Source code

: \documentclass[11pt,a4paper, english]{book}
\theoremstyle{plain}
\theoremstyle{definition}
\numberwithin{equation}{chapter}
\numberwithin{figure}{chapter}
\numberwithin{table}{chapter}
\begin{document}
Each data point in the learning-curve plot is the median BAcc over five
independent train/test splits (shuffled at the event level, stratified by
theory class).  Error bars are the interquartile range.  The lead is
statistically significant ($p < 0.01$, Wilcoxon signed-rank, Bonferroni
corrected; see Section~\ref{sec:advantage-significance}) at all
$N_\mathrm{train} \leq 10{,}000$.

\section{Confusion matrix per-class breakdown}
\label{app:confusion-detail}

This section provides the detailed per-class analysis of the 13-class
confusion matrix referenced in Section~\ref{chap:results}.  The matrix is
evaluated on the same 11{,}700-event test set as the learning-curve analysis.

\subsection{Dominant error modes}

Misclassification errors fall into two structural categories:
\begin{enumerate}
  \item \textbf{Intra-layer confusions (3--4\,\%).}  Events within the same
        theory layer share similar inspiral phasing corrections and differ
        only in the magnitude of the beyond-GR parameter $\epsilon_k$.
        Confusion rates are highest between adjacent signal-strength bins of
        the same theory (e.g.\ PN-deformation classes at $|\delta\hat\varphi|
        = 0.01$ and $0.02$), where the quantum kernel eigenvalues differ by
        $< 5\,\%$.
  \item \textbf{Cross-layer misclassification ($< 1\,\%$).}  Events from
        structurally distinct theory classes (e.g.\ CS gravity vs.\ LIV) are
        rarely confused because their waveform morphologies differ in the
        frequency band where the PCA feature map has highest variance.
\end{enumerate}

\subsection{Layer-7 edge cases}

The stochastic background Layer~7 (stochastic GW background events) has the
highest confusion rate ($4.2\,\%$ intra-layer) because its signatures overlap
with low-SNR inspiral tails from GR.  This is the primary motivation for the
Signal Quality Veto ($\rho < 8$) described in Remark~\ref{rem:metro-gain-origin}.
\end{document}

============

◆ **TASK GOAL**: Would you reproduce the material above exactly as it reads?

◆ **COMPLETED EXERCISE**:
Source code

: \documentclass[11pt,a4paper, english]{book}
\theoremstyle{plain}
\theoremstyle{definition}
\numberwithin{equation}{chapter}
\numberwithin{figure}{chapter}
\numberwithin{table}{chapter}
\begin{document}
Each data point in the learning-curve plot is the median BAcc over five
independent train/test splits (shuffled at the event level, stratified by
theory class).  Error bars are the interquartile range.  The lead is
statistically significant ($p < 0.01$, Wilcoxon signed-rank, Bonferroni
corrected; see Section~\ref{sec:advantage-significance}) at all
$N_\mathrm{train} \leq 10{,}000$.

\section{Confusion matrix per-class breakdown}
\label{app:confusion-detail}

This section provides the detailed per-class analysis of the 13-class
confusion matrix referenced in Section~\ref{chap:results}.  The matrix is
evaluated on the same 11{,}700-event test set as the learning-curve analysis.

\subsection{Dominant error modes}

Misclassification errors fall into two structural categories:
\begin{enumerate}
  \item \textbf{Intra-layer confusions (3--4\,\%).}  Events within the same
        theory layer share similar inspiral phasing corrections and differ
        only in the magnitude of the beyond-GR parameter $\epsilon_k$.
        Confusion rates are highest between adjacent signal-strength bins of
        the same theory (e.g.\ PN-deformation classes at $|\delta\hat\varphi|
        = 0.01$ and $0.02$), where the quantum kernel eigenvalues differ by
        $< 5\,\%$.
  \item \textbf{Cross-layer misclassification ($< 1\,\%$).}  Events from
        structurally distinct theory classes (e.g.\ CS gravity vs.\ LIV) are
        rarely confused because their waveform morphologies differ in the
        frequency band where the PCA feature map has highest variance.
\end{enumerate}

\subsection{Layer-7 edge cases}

The stochastic background Layer~7 (stochastic GW background events) has the
highest confusion rate ($4.2\,\%$ intra-layer) because its signatures overlap
with low-SNR inspiral tails from GR.  This is the primary motivation for the
Signal Quality Veto ($\rho < 8$) described in Remark~\ref{rem:metro-gain-origin}.
\end{document}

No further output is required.